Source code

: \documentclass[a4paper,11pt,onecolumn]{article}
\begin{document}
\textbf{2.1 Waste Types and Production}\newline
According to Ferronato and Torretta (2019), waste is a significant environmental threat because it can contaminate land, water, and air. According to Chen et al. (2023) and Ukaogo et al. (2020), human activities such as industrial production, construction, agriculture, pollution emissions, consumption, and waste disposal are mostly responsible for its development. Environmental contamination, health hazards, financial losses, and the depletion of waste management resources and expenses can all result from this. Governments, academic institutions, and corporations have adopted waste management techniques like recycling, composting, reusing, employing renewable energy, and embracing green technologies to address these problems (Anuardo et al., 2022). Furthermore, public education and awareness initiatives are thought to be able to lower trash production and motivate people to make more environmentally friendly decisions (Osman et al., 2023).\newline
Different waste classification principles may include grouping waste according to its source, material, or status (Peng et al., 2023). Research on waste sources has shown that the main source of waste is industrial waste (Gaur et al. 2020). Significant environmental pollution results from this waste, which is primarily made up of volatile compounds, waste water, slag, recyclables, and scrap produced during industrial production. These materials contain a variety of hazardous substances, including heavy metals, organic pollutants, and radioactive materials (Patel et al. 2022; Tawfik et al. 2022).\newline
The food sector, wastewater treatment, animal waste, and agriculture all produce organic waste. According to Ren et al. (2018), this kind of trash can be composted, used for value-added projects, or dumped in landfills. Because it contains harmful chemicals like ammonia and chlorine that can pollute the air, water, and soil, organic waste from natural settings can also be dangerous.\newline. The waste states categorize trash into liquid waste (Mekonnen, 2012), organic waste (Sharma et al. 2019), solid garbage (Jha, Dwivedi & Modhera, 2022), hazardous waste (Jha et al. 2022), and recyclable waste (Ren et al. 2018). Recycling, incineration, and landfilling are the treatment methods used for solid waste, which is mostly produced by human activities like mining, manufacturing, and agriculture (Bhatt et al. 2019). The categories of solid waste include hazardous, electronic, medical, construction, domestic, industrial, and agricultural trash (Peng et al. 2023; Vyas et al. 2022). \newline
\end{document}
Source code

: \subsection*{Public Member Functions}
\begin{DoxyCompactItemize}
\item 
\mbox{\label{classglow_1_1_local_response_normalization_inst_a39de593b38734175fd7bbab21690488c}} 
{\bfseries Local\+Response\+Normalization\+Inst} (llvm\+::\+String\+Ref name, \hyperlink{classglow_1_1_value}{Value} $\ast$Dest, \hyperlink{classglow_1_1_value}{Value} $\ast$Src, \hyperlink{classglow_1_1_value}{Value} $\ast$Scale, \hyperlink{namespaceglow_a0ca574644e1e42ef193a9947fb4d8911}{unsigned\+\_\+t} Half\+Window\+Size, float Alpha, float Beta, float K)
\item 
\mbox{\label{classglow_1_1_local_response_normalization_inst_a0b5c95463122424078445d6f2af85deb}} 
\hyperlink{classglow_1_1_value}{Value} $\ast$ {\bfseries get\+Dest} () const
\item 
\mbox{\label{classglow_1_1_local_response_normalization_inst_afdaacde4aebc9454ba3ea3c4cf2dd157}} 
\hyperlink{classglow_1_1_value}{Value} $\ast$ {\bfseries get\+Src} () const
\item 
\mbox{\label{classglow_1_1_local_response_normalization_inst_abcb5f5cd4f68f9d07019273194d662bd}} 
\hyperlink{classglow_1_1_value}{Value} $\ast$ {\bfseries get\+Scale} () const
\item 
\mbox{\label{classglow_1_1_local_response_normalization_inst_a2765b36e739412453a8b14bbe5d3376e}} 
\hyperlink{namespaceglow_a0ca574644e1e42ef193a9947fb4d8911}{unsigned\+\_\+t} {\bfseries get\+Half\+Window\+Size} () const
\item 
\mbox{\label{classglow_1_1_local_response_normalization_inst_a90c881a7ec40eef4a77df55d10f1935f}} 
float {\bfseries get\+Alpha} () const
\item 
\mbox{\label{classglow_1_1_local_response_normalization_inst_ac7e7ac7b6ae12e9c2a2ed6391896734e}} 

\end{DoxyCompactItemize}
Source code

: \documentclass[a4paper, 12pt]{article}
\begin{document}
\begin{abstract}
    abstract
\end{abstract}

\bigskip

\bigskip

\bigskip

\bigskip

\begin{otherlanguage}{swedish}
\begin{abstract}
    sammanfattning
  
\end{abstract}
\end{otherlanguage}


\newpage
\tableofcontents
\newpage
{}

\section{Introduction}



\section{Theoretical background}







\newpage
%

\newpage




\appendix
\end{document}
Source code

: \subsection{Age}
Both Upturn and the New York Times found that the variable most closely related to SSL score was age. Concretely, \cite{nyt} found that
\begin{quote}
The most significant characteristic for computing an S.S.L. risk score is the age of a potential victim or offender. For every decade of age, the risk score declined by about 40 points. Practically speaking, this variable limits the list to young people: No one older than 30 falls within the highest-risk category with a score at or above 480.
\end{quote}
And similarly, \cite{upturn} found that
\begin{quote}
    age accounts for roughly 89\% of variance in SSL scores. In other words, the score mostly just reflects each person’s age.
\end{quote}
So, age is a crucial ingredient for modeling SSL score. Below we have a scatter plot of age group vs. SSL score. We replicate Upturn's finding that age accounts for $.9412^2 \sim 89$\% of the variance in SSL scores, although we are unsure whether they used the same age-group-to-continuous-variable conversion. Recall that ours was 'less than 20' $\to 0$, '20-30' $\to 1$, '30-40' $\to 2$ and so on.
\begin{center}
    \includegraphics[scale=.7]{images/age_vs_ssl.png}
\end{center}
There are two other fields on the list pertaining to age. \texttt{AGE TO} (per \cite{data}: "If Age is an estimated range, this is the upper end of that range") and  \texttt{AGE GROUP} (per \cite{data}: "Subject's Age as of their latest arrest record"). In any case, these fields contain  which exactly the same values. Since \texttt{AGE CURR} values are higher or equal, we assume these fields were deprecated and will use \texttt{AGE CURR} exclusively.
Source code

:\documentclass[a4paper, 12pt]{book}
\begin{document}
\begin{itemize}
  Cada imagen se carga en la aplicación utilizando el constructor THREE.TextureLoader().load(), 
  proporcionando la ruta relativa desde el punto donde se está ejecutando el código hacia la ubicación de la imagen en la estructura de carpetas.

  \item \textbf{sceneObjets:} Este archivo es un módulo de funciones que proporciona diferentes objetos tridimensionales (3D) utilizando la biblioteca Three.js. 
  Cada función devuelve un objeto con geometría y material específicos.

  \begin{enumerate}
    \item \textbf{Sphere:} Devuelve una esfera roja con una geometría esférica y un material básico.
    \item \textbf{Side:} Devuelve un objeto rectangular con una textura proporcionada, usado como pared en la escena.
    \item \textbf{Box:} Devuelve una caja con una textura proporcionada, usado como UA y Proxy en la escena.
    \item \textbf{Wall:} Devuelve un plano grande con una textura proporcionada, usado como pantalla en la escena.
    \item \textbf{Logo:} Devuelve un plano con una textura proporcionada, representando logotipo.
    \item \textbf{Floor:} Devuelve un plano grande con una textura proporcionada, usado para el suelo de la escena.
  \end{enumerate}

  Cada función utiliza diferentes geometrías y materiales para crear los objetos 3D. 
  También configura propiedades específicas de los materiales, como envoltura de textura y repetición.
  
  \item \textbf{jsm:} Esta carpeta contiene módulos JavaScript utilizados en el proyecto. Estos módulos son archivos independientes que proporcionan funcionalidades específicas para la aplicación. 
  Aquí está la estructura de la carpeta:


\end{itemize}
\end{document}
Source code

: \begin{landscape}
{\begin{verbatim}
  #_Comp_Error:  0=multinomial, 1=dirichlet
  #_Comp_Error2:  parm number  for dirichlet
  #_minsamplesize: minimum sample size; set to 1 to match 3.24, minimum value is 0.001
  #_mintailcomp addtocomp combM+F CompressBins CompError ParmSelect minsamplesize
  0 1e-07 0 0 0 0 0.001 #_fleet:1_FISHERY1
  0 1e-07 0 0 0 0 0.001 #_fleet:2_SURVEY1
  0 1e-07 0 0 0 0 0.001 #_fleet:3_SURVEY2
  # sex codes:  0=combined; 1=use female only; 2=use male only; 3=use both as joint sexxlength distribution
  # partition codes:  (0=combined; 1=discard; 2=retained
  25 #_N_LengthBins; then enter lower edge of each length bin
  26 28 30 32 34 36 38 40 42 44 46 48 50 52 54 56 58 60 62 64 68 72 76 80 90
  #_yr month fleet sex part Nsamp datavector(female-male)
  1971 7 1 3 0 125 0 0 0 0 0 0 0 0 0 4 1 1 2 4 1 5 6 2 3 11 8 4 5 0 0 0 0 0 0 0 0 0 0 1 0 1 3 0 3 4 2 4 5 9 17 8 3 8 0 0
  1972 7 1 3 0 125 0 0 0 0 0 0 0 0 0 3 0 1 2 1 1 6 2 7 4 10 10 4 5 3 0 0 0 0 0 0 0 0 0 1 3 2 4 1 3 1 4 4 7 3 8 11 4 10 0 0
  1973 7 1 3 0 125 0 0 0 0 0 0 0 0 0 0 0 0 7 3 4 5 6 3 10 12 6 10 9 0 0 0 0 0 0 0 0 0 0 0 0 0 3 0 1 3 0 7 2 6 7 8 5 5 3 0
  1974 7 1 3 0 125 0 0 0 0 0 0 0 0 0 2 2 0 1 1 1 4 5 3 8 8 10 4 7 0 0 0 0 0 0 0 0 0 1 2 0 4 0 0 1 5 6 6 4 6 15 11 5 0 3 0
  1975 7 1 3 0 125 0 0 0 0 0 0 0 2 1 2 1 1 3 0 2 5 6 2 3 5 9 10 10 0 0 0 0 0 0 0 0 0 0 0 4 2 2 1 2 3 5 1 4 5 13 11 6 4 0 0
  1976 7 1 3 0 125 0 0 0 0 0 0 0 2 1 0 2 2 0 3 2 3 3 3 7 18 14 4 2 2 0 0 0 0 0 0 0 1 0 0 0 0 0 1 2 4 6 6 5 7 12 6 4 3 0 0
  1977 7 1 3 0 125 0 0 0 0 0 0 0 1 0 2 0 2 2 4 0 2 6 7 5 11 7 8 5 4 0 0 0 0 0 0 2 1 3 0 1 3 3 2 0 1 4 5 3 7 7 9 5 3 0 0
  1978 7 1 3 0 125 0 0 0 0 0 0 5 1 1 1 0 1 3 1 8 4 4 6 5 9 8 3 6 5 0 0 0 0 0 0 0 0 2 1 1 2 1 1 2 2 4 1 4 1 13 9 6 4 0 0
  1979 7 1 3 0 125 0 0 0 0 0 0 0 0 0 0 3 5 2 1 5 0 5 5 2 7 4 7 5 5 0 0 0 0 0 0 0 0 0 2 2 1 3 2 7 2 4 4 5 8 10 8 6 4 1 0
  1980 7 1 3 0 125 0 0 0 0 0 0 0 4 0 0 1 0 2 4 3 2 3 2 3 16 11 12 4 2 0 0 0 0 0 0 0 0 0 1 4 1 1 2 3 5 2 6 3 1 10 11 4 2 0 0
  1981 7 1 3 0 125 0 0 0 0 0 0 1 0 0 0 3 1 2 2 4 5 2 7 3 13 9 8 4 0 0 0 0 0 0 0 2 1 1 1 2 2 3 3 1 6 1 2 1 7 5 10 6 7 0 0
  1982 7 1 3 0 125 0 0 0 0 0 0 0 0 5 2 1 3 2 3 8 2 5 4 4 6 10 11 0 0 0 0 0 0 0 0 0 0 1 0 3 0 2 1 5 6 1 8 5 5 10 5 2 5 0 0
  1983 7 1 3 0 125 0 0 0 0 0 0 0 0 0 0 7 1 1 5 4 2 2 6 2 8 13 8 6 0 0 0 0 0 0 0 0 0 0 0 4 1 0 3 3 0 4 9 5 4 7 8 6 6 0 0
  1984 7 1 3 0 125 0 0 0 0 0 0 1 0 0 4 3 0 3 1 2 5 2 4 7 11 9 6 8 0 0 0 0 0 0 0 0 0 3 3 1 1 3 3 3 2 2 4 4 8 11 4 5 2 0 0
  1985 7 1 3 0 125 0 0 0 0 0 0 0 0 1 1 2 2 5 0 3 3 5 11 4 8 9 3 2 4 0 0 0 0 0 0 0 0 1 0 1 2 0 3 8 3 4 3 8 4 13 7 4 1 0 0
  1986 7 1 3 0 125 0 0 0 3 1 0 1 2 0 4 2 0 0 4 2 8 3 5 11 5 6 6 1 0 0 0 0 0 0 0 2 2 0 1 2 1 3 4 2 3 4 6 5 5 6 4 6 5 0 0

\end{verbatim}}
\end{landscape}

TASK OBJECTIVE: Look above for the line holding "26 28 30 32". Print it and every line after it, exactly, through the line holding "1971 7 1 3 0".

SOLVED EXERCISE:
  26 28 30 32 34 36 38 40 42 44 46 48 50 52 54 56 58 60 62 64 68 72 76 80 90
  #_yr month fleet sex part Nsamp datavector(female-male)
  1971 7 1 3 0 125 0 0 0 0 0 0 0 0 0 4 1 1 2 4 1 5 6 2 3 11 8 4 5 0 0 0 0 0 0 0 0 0 0 1 0 1 3 0 3 4 2 4 5 9 17 8 3 8 0 0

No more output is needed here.